* Your task: Please output exactly the part of the records below that opens with the line containing "- (NSString *)pickerView:(AKPickerView" and closes with the line containing "strong) UIColor *textColor;", both lines included, and nothing else.

* Information provided:
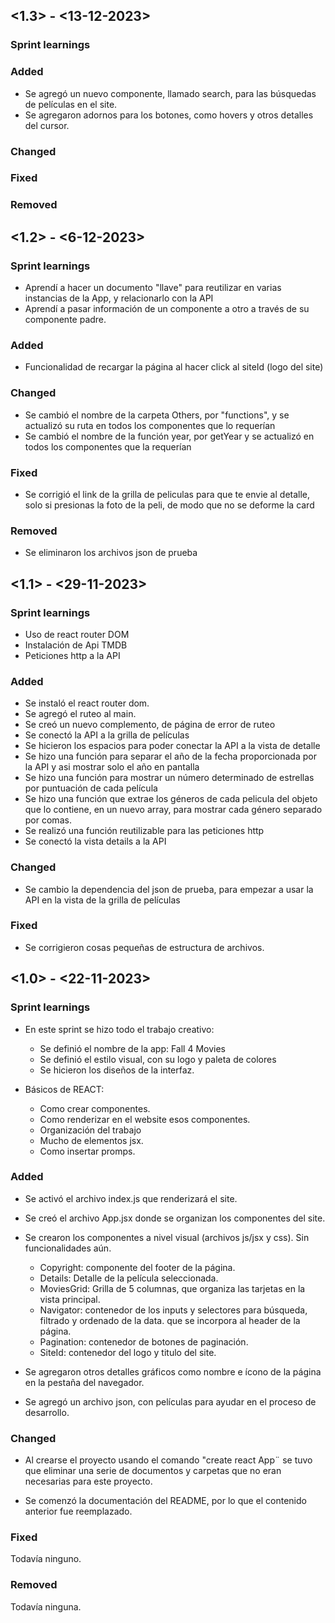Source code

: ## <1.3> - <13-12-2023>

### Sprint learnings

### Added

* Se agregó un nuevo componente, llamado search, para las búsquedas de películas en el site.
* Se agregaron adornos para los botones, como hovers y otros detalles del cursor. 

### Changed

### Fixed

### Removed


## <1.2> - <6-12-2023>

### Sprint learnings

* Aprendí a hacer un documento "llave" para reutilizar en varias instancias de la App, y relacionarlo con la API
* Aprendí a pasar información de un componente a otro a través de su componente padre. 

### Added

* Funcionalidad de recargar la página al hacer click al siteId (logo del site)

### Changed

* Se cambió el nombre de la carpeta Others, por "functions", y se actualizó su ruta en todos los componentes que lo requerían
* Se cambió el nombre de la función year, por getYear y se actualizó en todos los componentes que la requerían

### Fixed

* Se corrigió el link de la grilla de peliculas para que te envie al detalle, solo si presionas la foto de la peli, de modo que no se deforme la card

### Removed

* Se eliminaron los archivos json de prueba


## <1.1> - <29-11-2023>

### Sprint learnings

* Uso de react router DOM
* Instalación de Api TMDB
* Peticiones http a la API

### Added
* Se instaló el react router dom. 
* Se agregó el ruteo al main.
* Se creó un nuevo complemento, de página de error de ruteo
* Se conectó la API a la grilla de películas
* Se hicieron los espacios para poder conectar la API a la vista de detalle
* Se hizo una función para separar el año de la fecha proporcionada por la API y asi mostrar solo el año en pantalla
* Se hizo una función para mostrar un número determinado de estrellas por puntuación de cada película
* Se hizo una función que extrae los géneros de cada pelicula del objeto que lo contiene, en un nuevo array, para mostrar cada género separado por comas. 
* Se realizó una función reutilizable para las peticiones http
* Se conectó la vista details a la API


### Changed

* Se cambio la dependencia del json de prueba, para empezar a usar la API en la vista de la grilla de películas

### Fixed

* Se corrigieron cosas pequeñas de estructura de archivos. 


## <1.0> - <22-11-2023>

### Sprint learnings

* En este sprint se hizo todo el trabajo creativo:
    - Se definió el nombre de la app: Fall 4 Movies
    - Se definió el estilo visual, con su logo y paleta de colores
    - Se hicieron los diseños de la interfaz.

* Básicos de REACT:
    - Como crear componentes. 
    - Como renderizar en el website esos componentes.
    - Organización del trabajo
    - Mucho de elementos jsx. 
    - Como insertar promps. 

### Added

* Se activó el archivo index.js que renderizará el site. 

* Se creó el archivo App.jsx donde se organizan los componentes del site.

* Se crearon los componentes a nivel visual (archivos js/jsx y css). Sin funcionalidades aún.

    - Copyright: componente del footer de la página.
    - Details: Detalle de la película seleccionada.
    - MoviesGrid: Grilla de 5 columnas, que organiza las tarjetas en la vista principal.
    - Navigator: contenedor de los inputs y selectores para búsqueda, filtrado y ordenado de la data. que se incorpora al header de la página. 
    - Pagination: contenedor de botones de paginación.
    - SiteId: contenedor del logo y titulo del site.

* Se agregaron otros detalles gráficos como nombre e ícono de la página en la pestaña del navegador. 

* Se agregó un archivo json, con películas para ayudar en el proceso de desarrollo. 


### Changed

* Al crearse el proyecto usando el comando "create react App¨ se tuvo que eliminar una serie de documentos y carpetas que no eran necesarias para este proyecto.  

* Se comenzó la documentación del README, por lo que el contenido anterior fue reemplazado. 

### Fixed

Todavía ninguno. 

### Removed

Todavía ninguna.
...
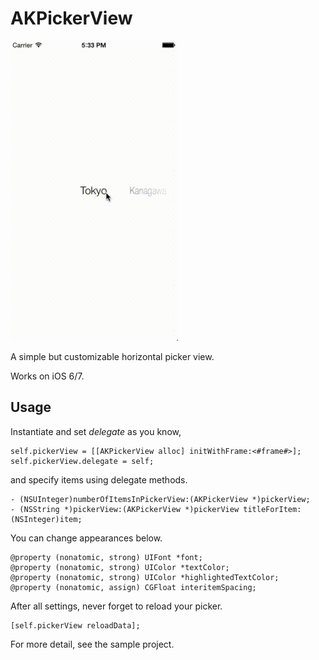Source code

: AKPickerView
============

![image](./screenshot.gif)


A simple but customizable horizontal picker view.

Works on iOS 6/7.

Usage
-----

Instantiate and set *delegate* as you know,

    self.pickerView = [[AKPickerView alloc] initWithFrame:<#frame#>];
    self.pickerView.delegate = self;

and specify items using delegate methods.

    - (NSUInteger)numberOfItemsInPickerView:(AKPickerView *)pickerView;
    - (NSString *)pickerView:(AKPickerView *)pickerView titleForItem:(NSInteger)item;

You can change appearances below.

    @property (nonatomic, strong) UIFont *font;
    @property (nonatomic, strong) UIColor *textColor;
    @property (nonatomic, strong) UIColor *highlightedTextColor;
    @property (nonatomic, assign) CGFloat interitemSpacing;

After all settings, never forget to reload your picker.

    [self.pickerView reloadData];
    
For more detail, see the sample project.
* * *
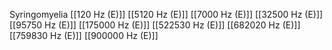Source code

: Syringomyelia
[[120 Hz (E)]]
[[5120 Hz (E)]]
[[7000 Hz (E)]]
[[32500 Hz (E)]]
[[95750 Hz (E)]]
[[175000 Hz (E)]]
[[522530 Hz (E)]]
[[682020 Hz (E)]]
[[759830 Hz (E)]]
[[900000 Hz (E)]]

* Answer below:
    - (NSString *)pickerView:(AKPickerView *)pickerView titleForItem:(NSInteger)item;

You can change appearances below.

    @property (nonatomic, strong) UIFont *font;
    @property (nonatomic, strong) UIColor *textColor;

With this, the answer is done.